Un enfant afghan dans un camp de déplacés internes à Kaboul, avril 2020. © HCR/Claire Thomas

Sumbul Rizvi, du HCR, explique pourquoi les Principes directeurs relatifs au déplacement de personnes à l’intérieur de leur propre pays restent si importants, en particulier dans le contexte des nouveaux dangers engendrés par le coronavirus.

Par Matthew Mpoke Bigg


Chaque année, des millions de personnes sont contraintes de fuir leur foyer en raison de conflits ou de violences. Si certaines traversent les frontières pour trouver la sécurité, beaucoup cherchent refuge dans leur pays d’origine, souvent dans des camps ou des sites informels. Ils partagent nombre des défis et des vulnérabilités qui sont ceux des réfugiés, notamment en ce qui concerne les risques posés par le coronavirus.

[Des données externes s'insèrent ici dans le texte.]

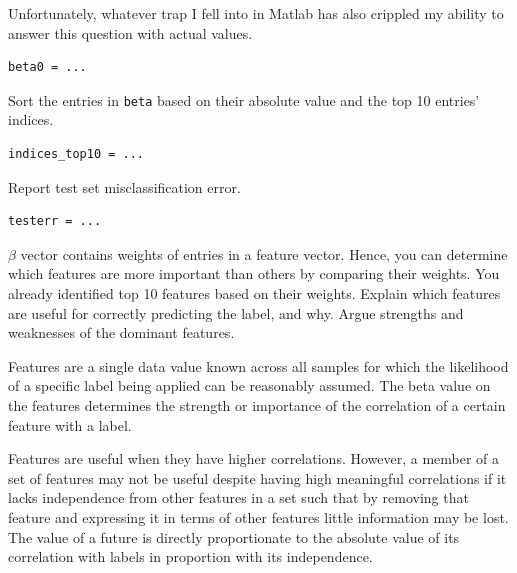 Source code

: \documentclass{article}
\begin{document}
Unfortunately, whatever trap I fell into in Matlab has also crippled my ability to answer this question with actual values.
\begin{verbatim}
beta0 = ...
\end{verbatim}
Sort the entries in \texttt{beta} based on their absolute value and the top 10 entries' indices.
\begin{verbatim}
indices_top10 = ...
\end{verbatim}
Report test set misclassification error.
\begin{verbatim}
testerr = ...
\end{verbatim}
\newproblem{2pt}
$\beta$ vector contains weights of entries in a feature vector. Hence, you can determine which features are more important than others by comparing their weights.
You already identified top 10 features based on their weights.
Explain which features are useful for correctly predicting the label, and why. 
Argue strengths and weaknesses of the dominant features.

Features are a single data value known across all samples for which the likelihood of a specific label being applied can be reasonably assumed.  The beta value on the features determines the strength or importance of the correlation of a certain feature with a label.

Features are useful when they have higher correlations.  However, a member of a set of features may not be useful despite having high meaningful correlations if it lacks independence from other features in a set such that by removing that feature and expressing it in terms of other features little information may be lost.  The value of a future is directly proportionate to the absolute value of its correlation with labels in proportion with its independence.
\end{document}
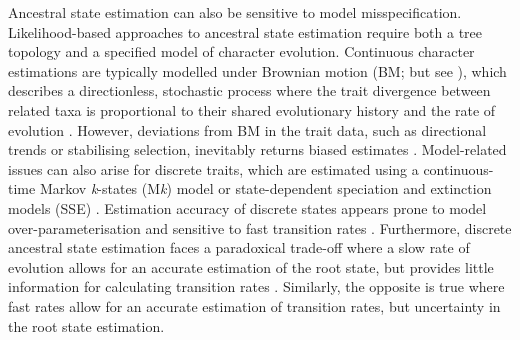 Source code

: \documentclass[11pt, a4paper]{article}
\newcommand{\ASE}{Ancestral state estimation }
\newcommand{\ase}{ancestral state estimation }
\begin{document}
\ASE can also be sensitive to model misspecification.
Likelihood-based approaches to \ase require both a tree topology and a specified model of character evolution.
Continuous character estimations are typically modelled under Brownian motion (BM; but see \citealp{elliot2014inferring, castiglione2020ancestral}), which describes a directionless, stochastic process where the trait divergence between related taxa is proportional to their shared evolutionary history and the rate of evolution \citep{felsenstein1985phylogenies,schluter1997likelihood,omeara2006testing}.
However, deviations from BM in the trait data, such as directional trends or stabilising selection, inevitably returns biased estimates \citep{webster2002testing, finarelli2006ancestral, albert2009fossils,finarelli2013potential}. 
Model-related issues can also arise for discrete traits, which are estimated using a continuous-time Markov \textit{k}-states (M\textit{k}) model \citep{pagel1994detecting,pagel1999maximum,lewis2001likelihood} or state-dependent speciation and extinction models (SSE) \citep{ng2014traits, holland2020accuracy}. %
Estimation accuracy of discrete states appears prone to model over-parameterisation and sensitive to fast transition rates \citep{mooers1999reconstructing, keating2023best}.
Furthermore, discrete \ase faces a paradoxical trade-off where a slow rate of evolution allows for an accurate estimation of the root state, but provides little information for calculating transition rates \citep{gascuel2020darwinian}.
Similarly, the opposite is true where fast rates allow for an accurate estimation of transition rates, but uncertainty in the root state estimation.%
\end{document}
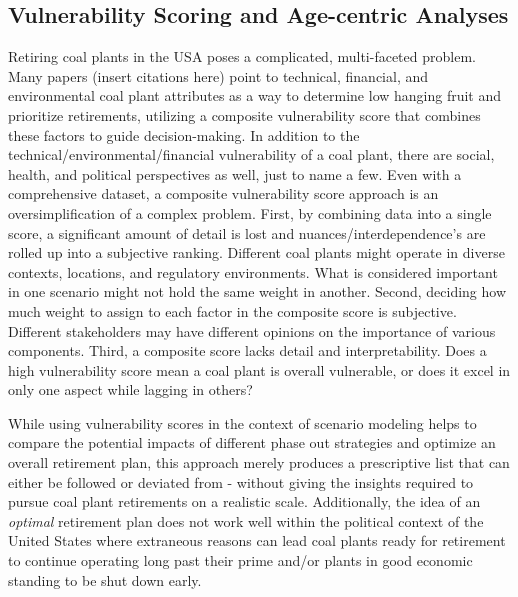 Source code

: 
\subsection{Vulnerability Scoring and Age-centric Analyses}

Retiring coal plants in the USA poses a complicated, multi-faceted problem. Many papers (insert citations here) point to technical, financial, and environmental 
coal plant attributes as a way to determine low hanging fruit and prioritize retirements, utilizing a composite vulnerability score that combines these factors to guide 
decision-making. In addition to the technical/environmental/financial vulnerability of a coal plant, there are social, health, and political perspectives as well, just 
to name a few. Even with a comprehensive dataset, a composite vulnerability score approach is an oversimplification of a complex problem. 
First, by combining data into a single score, a significant amount of detail is lost and nuances/interdependence's are rolled up into a subjective 
ranking. Different coal plants might operate in diverse contexts, locations, and regulatory environments. What is considered important in 
one scenario might not hold the same weight in another. Second, deciding how much weight to assign to each factor in the composite score is subjective. Different stakeholders may have 
different opinions on the importance of various components. Third, a composite score lacks detail and interpretability. Does a high vulnerability score mean a coal plant is 
overall vulnerable, or does it excel in only one aspect while lagging in others?

While using vulnerability scores in the context of scenario modeling helps to compare the potential impacts of different phase out strategies and 
optimize an overall retirement plan, this approach merely produces a prescriptive list that can either be followed or deviated from - without giving 
the insights required to pursue coal plant retirements on a realistic scale. Additionally, the idea of an \textit{optimal} retirement plan does not work well 
within the political context of the United States where extraneous reasons can lead coal plants ready for retirement to continue operating long 
past their prime and/or plants in good economic standing to be shut down early.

Sumbul Rizvi est Expert du HCR en matière de déplacement interne, un rôle dont elle assume la responsabilité depuis mai 2019. Avant cela, elle était chargée de coordonner la réponse des Nations Unies à la crise des réfugiés rohingyas au Bangladesh. Avant de rejoindre l’ONU il y a plus de deux décennies, elle exerçait le métier d’avocate à New Delhi, en Inde.

Elle s’est entretenue avec Matthew Mpoke Bigg, du service de communication du HCR, sur les raisons pour lesquelles les Principes directeurs relatifs au déplacement de personnes à l’intérieur de leur propre pays restent si importants, ainsi que sur la manière dont la pandémie de Covid-19 expose les personnes déplacées à un risque accru.

Quels sont les facteurs qui font que certaines personnes fuient à l’intérieur de leur propre pays alors que d’autres franchissent les frontières en tant que réfugiés ?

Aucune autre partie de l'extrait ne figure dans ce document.